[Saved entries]
──────

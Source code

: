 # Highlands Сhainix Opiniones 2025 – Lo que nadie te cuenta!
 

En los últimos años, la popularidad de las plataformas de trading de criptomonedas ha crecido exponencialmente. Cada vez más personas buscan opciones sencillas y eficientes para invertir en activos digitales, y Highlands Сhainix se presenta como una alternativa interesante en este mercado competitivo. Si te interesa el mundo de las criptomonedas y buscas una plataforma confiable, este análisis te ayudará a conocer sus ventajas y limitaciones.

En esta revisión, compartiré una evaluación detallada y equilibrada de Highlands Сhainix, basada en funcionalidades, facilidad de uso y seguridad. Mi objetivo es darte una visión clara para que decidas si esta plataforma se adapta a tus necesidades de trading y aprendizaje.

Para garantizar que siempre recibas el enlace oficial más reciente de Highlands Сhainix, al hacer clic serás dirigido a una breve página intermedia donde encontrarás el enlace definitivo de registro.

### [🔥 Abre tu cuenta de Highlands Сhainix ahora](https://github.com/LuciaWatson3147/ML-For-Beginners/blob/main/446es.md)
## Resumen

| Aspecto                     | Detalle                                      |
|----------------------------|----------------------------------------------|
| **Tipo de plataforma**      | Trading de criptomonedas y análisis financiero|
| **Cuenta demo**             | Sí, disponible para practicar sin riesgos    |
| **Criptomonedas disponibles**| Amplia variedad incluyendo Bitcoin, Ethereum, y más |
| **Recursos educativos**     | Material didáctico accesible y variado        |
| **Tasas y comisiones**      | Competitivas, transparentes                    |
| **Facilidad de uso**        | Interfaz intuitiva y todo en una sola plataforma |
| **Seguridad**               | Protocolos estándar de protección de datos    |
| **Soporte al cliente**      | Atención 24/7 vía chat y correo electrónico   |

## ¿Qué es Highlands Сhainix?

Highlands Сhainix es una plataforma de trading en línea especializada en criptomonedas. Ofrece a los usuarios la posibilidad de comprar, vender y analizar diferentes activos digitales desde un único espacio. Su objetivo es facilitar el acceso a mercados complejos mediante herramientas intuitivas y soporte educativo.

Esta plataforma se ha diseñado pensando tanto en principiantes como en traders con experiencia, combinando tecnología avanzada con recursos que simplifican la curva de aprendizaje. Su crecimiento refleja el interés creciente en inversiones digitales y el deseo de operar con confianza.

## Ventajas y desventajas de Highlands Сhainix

──────

## [Problem description]
What lines in the records contain the word "activos"? Return each one.

## [Exercise answer]
En los últimos años, la popularidad de las plataformas de trading de criptomonedas ha crecido exponencialmente. Cada vez más personas buscan opciones sencillas y eficientes para invertir en activos digitales, y Highlands Сhainix se presenta como una alternativa interesante en este mercado competitivo. Si te interesa el mundo de las criptomonedas y buscas una plataforma confiable, este análisis te ayudará a conocer sus ventajas y limitaciones.
Highlands Сhainix es una plataforma de trading en línea especializada en criptomonedas. Ofrece a los usuarios la posibilidad de comprar, vender y analizar diferentes activos digitales desde un único espacio. Su objetivo es facilitar el acceso a mercados complejos mediante herramientas intuitivas y soporte educativo.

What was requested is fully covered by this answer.